Figure 1: Comparison of Roadheader Machine Excavation with Drilling and Blasting in a Mining Environment 

(Krzystof &Piotr, 2019).  


3 

Roadheader Technical Components 

Roadheaders are complex machines that consist of several key components that provide 

efficient excavation, mobility, and material handling. The main systems include the cutting 

head mechanism, hydraulic and electrical systems, and advanced navigation and control 

systems. 

Cutting Head Mechanism 

The cutting head is the primary excavation tool in a roadheader machine, responsible for 

breaking up rock and soil using mechanical force. It consists of a rotating drum equipped with 

multiple tungsten carbide picks strategically positioned to maximize cutting efficiency. The 

cutting process is accomplished through a combination of rotary motion and forward thrust, 

allowing the machine to effectively penetrate rock masses and break up their structure. 

Roadheaders are equipped with two main types of cutting heads: transverse and axial 

(longitudinal). Transverse heads have a horizontally oriented drum, which makes them 

particularly effective in soft rock, where wide, uniform cuts facilitate faster excavation. In 

contrast, longitudinal heads with a vertically rotating drum provide deeper penetration and high 

efficiency in hard rock, concentrating the cutting force on a smaller contact area. The choice of 

cutting head orientation is determined by the geological conditions of the excavation site and 

the requirements of the specific project. 

The efficiency of a cutting head depends on several factors, including tooth geometry, material 

composition, and cutting force distribution. Proper tooth spacing is critical to optimizing rock 

fragmentation and preventing excess energy consumption. Research shows that improper tooth 

spacing can lead to uneven force distribution, accelerated tool wear, and reduced overall 

excavation efficiency. In addition, advances in materials science, such as the use of 

polycrystalline diamond coatings, have improved tool wear resistance and extended tool life. 

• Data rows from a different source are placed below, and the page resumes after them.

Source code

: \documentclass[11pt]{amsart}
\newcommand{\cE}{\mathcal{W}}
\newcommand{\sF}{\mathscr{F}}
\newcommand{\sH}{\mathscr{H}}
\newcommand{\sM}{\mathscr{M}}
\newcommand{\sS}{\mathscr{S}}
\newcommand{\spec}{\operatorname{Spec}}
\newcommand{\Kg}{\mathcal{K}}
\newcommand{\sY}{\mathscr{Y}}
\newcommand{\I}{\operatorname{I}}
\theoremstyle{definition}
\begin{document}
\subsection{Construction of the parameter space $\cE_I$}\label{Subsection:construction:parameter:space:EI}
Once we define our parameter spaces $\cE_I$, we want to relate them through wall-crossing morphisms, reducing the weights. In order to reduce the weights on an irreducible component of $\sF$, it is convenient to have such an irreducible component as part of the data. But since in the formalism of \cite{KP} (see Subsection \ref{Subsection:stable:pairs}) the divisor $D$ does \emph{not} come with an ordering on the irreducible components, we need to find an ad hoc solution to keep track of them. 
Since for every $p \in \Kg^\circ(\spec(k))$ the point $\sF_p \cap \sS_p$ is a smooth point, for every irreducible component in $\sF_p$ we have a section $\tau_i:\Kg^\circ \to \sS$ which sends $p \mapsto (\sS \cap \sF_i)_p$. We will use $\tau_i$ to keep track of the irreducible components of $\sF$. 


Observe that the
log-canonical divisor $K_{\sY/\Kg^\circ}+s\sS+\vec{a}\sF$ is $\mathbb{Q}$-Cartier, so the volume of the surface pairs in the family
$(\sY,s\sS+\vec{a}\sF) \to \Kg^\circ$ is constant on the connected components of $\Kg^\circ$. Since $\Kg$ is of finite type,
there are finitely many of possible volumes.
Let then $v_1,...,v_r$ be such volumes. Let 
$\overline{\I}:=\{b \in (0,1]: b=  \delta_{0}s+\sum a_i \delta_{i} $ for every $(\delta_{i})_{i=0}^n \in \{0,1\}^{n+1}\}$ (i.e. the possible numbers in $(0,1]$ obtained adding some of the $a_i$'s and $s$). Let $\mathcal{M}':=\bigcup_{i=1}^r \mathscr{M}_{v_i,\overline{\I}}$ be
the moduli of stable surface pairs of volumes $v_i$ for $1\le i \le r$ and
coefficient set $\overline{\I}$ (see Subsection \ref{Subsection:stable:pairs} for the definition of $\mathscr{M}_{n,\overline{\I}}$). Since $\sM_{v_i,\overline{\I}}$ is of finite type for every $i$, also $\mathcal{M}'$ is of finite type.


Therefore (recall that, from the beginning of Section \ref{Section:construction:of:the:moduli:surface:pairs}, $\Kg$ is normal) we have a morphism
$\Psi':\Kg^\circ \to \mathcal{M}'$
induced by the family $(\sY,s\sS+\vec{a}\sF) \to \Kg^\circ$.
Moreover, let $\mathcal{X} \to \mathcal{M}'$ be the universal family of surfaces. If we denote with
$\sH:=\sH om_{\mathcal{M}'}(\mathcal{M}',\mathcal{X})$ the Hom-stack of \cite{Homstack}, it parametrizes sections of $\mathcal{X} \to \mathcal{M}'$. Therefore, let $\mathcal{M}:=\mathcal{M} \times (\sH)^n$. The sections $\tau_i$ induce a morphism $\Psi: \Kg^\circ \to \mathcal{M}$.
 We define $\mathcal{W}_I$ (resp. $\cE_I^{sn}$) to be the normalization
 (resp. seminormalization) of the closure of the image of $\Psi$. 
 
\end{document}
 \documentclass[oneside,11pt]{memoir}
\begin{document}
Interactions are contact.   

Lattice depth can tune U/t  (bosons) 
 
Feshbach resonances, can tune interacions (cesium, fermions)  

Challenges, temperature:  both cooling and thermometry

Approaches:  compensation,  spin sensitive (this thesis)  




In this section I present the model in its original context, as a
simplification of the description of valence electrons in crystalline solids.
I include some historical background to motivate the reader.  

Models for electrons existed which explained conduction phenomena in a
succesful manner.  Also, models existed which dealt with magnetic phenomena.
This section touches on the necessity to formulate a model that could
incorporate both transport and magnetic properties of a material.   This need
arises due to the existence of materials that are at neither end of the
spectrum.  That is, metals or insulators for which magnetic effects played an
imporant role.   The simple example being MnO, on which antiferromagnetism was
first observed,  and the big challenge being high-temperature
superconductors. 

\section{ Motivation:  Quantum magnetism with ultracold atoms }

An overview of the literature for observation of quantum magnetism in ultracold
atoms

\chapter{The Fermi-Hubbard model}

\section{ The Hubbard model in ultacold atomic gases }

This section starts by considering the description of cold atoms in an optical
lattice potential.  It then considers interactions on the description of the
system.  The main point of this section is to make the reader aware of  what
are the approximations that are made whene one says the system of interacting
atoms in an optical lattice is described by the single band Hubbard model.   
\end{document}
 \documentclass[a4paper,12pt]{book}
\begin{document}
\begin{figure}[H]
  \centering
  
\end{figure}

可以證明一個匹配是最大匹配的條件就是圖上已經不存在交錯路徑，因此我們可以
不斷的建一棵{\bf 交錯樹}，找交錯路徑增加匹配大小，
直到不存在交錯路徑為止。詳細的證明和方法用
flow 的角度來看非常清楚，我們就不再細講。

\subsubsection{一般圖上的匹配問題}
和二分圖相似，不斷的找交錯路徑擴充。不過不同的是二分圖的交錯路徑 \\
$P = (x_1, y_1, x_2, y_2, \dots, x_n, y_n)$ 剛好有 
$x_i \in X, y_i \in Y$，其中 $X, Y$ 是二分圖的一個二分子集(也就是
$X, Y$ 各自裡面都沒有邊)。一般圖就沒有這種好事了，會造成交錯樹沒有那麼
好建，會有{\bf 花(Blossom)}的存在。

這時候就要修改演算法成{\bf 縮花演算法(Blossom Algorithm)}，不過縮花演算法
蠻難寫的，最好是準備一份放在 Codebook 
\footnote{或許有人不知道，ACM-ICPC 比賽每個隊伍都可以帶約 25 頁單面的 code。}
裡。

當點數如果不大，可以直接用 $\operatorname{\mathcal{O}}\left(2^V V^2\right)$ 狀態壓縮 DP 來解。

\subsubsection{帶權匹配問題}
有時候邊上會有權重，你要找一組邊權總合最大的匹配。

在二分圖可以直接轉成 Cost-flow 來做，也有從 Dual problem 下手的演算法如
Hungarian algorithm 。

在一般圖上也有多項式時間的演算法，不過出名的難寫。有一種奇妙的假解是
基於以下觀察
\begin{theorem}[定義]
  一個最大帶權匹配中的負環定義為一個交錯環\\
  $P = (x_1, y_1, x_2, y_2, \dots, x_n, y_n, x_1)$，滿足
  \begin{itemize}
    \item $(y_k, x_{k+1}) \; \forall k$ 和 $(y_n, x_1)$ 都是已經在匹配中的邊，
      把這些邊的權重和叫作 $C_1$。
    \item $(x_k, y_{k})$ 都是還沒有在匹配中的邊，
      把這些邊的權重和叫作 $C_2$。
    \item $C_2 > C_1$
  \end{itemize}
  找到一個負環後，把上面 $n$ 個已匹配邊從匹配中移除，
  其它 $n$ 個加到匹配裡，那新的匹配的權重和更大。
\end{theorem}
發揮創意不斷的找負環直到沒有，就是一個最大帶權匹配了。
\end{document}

Modern developments in automation and real-time monitoring have further improved cutting 

head efficiency. Sensor-based systems are now able to analyze cutting force data in real time, 

allowing automatic adjustments to the cutting parameters to optimize the process. Furthermore, 

the integration of water jet cutting technologies has proven effective in reducing cutting 

resistance, minimizing dust, and reducing the risk of cutting failure. 

 
4 

Hydraulic and Electrical Systems 

The hydraulic and electrical systems of a roadheader machine play a critical role in its 

operational efficiency, providing the necessary power for excavation, maneuverability, and 

control. The hydraulic system is responsible for actuating the cutting head, controlling boom 

movement, and driving the machine’s crawler tracks. High-pressure hydraulic cylinders adjust 

the position of the cutting head, providing precise adjustments that improve excavation 

efficiency. The responsiveness of the hydraulic system directly affects cutting performance, 

especially in hard rock conditions where greater force is required to penetrate the rock mass. 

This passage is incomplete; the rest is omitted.